» **What is needed**:
Go over the records and count each line that has the string "Former". Give the number and nothing else.

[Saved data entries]
__________
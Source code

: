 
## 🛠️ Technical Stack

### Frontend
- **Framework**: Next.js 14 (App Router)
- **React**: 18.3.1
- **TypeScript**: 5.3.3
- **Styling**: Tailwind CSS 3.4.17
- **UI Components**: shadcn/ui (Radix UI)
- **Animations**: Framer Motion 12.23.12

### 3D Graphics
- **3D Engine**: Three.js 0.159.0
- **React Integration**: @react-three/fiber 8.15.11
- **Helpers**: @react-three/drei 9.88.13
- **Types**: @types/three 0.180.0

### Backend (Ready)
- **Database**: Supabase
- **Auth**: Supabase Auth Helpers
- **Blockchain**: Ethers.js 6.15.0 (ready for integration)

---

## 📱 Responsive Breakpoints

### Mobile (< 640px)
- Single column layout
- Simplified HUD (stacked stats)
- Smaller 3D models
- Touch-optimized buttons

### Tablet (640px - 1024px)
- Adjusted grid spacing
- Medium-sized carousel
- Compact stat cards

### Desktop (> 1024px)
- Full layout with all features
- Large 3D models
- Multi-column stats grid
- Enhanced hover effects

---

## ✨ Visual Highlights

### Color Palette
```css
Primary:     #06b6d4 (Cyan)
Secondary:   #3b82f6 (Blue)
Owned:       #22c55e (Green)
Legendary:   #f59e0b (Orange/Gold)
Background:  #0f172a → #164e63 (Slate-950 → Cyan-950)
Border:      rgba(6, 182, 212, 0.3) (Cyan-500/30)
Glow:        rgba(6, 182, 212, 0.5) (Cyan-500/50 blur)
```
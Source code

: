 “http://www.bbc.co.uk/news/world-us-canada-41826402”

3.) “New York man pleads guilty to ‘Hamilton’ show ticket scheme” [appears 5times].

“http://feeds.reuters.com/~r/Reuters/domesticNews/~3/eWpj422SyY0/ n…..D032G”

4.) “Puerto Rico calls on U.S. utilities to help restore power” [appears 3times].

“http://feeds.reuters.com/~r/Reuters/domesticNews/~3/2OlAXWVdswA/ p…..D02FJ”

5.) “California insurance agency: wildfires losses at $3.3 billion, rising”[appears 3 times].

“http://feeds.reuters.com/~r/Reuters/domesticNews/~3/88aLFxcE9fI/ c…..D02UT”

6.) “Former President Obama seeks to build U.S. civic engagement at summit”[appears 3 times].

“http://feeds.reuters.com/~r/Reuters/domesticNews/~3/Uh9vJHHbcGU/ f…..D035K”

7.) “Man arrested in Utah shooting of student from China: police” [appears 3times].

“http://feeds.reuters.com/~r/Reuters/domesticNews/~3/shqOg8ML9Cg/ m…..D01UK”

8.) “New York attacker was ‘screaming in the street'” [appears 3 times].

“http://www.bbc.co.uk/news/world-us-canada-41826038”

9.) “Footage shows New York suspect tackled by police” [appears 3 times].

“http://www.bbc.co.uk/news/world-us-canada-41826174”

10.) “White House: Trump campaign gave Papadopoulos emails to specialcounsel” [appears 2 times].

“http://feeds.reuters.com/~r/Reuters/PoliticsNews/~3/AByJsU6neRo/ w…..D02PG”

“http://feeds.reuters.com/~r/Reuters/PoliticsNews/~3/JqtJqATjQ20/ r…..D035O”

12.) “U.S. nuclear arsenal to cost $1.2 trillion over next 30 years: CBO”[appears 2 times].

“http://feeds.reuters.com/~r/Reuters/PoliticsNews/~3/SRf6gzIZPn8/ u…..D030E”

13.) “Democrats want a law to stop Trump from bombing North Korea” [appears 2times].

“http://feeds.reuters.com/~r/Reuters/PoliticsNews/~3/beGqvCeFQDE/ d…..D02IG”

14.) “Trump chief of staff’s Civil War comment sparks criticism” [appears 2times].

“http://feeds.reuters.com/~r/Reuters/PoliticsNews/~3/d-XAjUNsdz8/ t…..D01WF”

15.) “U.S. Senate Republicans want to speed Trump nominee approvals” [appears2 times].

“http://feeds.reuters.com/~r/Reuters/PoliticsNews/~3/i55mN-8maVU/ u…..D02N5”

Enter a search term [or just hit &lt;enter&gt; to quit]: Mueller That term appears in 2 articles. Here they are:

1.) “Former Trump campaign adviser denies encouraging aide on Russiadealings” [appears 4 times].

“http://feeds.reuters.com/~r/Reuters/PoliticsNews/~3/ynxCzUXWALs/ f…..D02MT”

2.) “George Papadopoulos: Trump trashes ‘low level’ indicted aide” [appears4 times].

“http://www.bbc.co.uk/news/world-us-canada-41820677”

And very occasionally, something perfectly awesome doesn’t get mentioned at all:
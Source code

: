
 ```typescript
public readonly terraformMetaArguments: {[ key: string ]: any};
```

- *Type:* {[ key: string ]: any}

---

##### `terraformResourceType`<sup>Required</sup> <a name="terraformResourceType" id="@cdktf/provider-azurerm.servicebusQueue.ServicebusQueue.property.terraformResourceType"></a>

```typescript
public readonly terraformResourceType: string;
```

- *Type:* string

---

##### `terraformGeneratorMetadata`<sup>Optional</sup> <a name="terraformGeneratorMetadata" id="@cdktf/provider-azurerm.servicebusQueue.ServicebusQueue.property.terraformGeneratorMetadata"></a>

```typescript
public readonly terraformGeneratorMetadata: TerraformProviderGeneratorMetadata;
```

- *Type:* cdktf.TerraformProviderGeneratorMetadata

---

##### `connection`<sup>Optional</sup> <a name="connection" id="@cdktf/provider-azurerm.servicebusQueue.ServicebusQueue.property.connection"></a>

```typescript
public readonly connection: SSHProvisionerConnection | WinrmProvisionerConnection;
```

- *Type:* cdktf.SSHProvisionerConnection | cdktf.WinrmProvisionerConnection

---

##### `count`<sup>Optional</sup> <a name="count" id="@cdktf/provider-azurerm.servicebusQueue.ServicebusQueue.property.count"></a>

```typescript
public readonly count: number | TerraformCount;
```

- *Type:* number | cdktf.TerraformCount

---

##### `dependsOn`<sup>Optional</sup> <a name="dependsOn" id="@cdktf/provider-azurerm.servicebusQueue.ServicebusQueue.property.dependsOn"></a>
__________
» **Written answer**:
2